While these acceleration methodologies remain largely in the research domain, several real-world examples already demonstrate the translation of computational modeling into clinical practice. For instance, HeartFlow's FDA-approved FFR-CT platform enables hemodynamic simulations to derive non-invasive estimates of fractional flow reserve, with strong diagnostic performance. ⁸ In the structural heart space, FEops’ HEARTguide^TM enables patient-specific planning for TAVI via artificial intelligence (AI)-driven predictive simulations and has shown strong prospective clinical evidence of the platform's planning utility. ⁹ Similarly, DASI simulations’ FDA-approved precision TAVI platform employs hybrid physics-based AI simulations to predict device-anatomy interactions, with recent work demonstrating its effectiveness in evaluating the risk of coronary obstruction. ¹⁰ The work presented by Hossen et al can be contextualized as the next generation of the same translational efforts, seeking to further reduce computational burden and extend real-time predictive modeling capabilities.

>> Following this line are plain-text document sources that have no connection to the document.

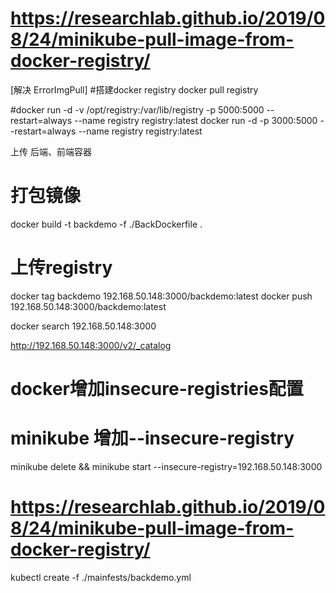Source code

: # https://researchlab.github.io/2019/08/24/minikube-pull-image-from-docker-registry/

[解决 ErrorImgPull]
#搭建docker registry
docker pull registry

#docker run -d -v /opt/registry:/var/lib/registry -p 5000:5000 --restart=always --name registry registry:latest
docker run -d -p 3000:5000 --restart=always --name registry registry:latest

上传 后端、前端容器
# 打包镜像
docker build -t backdemo  -f ./BackDockerfile .
# 上传registry
docker tag backdemo 192.168.50.148:3000/backdemo:latest
docker push 192.168.50.148:3000/backdemo:latest

 docker search 192.168.50.148:3000

http://192.168.50.148:3000/v2/_catalog

# docker增加insecure-registries配置
# minikube 增加--insecure-registry
minikube delete && minikube start --insecure-registry=192.168.50.148:3000
# https://researchlab.github.io/2019/08/24/minikube-pull-image-from-docker-registry/

kubectl create  -f ./mainfests/backdemo.yml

Beyond planning: Enabling lifetime management and large-scale in-silico studies

It is worth emphasizing that the clinical impact of computational acceleration extends beyond pre-operative surgical planning. Real-time biomechanical modeling can enable lifelong management of patients, including evaluating the need for future valve-in-valve procedures or the risk of structural valve degeneration. This is precisely the critical value of the DT paradigm, opening the door to new categories of collaborations between scientists and clinicians (who serve as the “human-in-the-loop” of the DT). Large-scale in-silico studies in the form of virtual clinical trials can systematically evaluate the mechanistic relationships between anatomy and procedural outcomes as well across entire patient registries with rigorous statistical power. Novel devices or modified deployment strategies can also be evaluated computationally across diverse virtual populations, as evidenced by the ENRICHMENT trial for mitral valve repair. ¹¹ The same acceleration paradigms that enable real-time pre-procedural planning can therefore also be used to power a new generation of mechanistic research, thus reducing the time and costs of randomized clinical trials.

Looking forward

The study presented by Hossen et al serves as a demonstration of this broader vision. Important challenges remain that must be addressed, such as the need for richer geometric feature representations, explicit physics-informed training strategies, and prospective clinical validation. Nevertheless, the trajectory towards the development of patient-specific cardiovascular DTs is clear. The convergence of high-fidelity computational biomechanics, physics-driven model reduction, geometric deep learning, and large-scale clinical imaging datasets is creating the conditions for a transformation in how clinical teams can plan for and evaluate structural heart interventions.